Apple quality went down and they don't care anymore since they wanted to become a luxury brand (e.g. screen with yellow blobs, bad iPhone reception, Wifi trouble on every Air, forced hardware upgrades b/c new iOS versions are slow). OSX is especially buggy with every release, especially SMB.

So I'm not a happy Apple user either.

I was annoyed with Apple when it took them so long to release a bigger phone so I switched to Android. Had an HTC One, then a Nexus 5 (I also have a Nexus 7). I switched back to the iPhone for many of the same reasons you list for not using it.

Buggy Android versions, abysmal performance on a devices just a year old if they were upgraded at all, random processes spin out of control and kill your battery in about 10 minutes and the phone feels like it's melting to list a few. While the iPhone isn't perfect, none of the issues are as bad as what I had on Android. Heck, I have older iPads here for testing that are running betas of the new iOS, and while slow they are usable. Compare that to all the issues the Nexus 7s have had with Android updates.

" older iPads "

How did you manage that? I have some unusable iPads I was using for watching e.g. Amazon videos. I can't use them as their OS no longer updates and Amazon (as most) only support new iOS versions.

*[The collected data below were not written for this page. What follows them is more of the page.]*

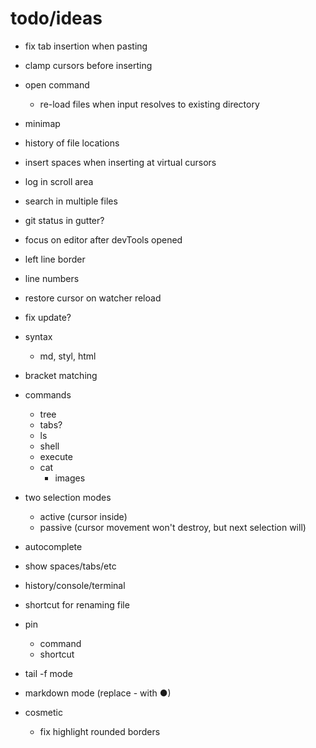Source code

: # todo/ideas

- fix tab insertion when pasting
- clamp cursors before inserting

- open command
    - re-load files when input resolves to existing directory
    
- minimap    
- history of file locations

- insert spaces when inserting at virtual cursors

- log in scroll area

- search in multiple files

- git status in gutter?
    
- focus on editor after devTools opened
    
- left line border
- line numbers

- restore cursor on watcher reload
- fix update?

- syntax
    - md, styl, html

- bracket matching

- commands
    - tree
    - tabs?
    - ls
    - shell
    - execute
    - cat
        - images

- two selection modes
    - active (cursor inside)
    - passive (cursor movement won't destroy, but next selection will)

- autocomplete
- show spaces/tabs/etc
- history/console/terminal
- shortcut for renaming file
- pin
     - command
     - shortcut
- tail -f mode
- markdown mode (replace - with ●)

- cosmetic
  - fix highlight rounded borders     
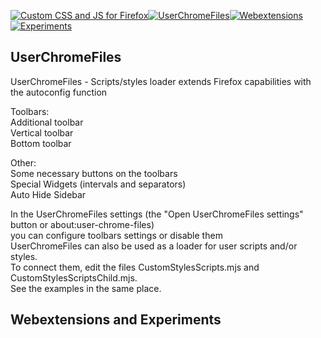 [![Custom CSS and JS for Firefox  ](https://raw.githubusercontent.com/VitaliyVstyle/VitaliyVstyle.github.io/main/content/stylesff.svg)](https://github.com/VitaliyVstyle/VitaliyVstyle.github.io/tree/main/UserChromeFiles#readme)[![UserChromeFiles  ](https://raw.githubusercontent.com/VitaliyVstyle/VitaliyVstyle.github.io/main/content/user_chrome_files.svg)](https://github.com/VitaliyVstyle/VitaliyVstyle.github.io/tree/main/UserChromeFiles#readme)[![Webextensions  ](https://raw.githubusercontent.com/VitaliyVstyle/VitaliyVstyle.github.io/main/content/webextensions.svg)](https://github.com/VitaliyVstyle/VitaliyVstyle.github.io/tree/main/Webextensions#readme)[![Experiments  ](https://raw.githubusercontent.com/VitaliyVstyle/VitaliyVstyle.github.io/main/content/experiments.svg)](https://github.com/VitaliyVstyle/VitaliyVstyle.github.io/tree/main/Webextensions/Experiments#readme)  

## UserChromeFiles  
UserChromeFiles - Scripts/styles loader extends Firefox capabilities with the autoconfig function  

Toolbars:  
 Additional toolbar  
 Vertical toolbar  
 Bottom toolbar  

Other:  
 Some necessary buttons on the toolbars  
 Special Widgets (intervals and separators)  
 Auto Hide Sidebar  

In the UserChromeFiles settings (the "Open UserChromeFiles settings" button or about:user-chrome-files)  
you can configure toolbars settings or disable them  
UserChromeFiles can also be used as a loader for user scripts and/or styles.  
To connect them, edit the files CustomStylesScripts.mjs and CustomStylesScriptsChild.mjs.  
See the examples in the same place.  

## Webextensions and Experiments  
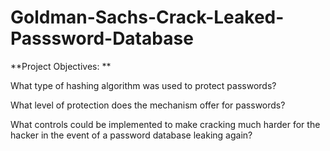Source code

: # Goldman-Sachs-Crack-Leaked-Passsword-Database

**Project Objectives: **

What type of hashing algorithm was used to protect passwords?

What level of protection does the mechanism offer for passwords?

What controls could be implemented to make cracking much harder for the hacker in the event of a password database leaking again?
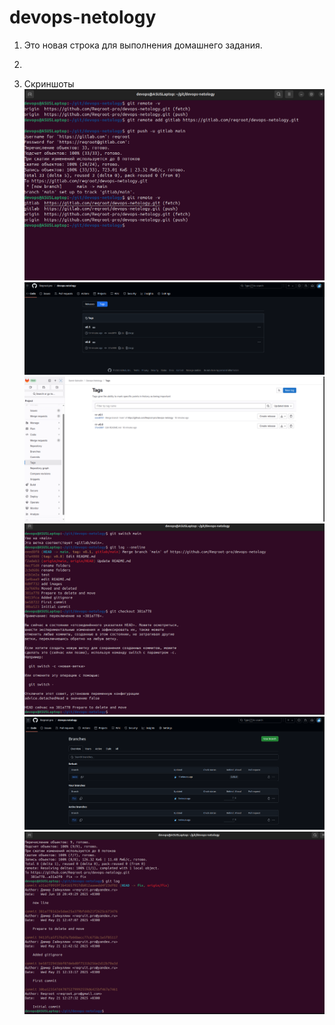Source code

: # devops-netology
1. Это новая строка для выполнения домашнего задания.

2. 

3. Скриншоты
![1](https://github.com/Reqroot-pro/devops-netology/blob/main/git/02/images/1.png)
![2](https://github.com/Reqroot-pro/devops-netology/blob/main/git/02/images/2.png)
![3](https://github.com/Reqroot-pro/devops-netology/blob/main/git/02/images/3.png)
![4](https://github.com/Reqroot-pro/devops-netology/blob/main/git/02/images/4.png)
![5](https://github.com/Reqroot-pro/devops-netology/blob/main/git/02/images/5.png)
![6](https://github.com/Reqroot-pro/devops-netology/blob/main/git/02/images/6.png)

Also: After buying a max specced Dell XPS 2016 I fear that you are right, Apple has many problems but others have even larger ones. The Dell with Windows (doesn't run Linux because of nvm) is not even close to working to my satisfaction for a 2500 EUR device.

I don't know what you count as useable, but I have an original iPad Air here (3 years old) that still works fine for my use - some games, email, reading, and internet.

It was only this year that I stopped testing our apps on the iPad 2. It was workhorse, and for many apps was much better than the iPad 3. With the 3 Apple went to retina, but IMHO the rest of the hardware was not quite retina ready.

Cool, just switch to whoever makes the bug free OS then.
You know, there is such a thing as a middle-gound between "especially buggy" and "bug free".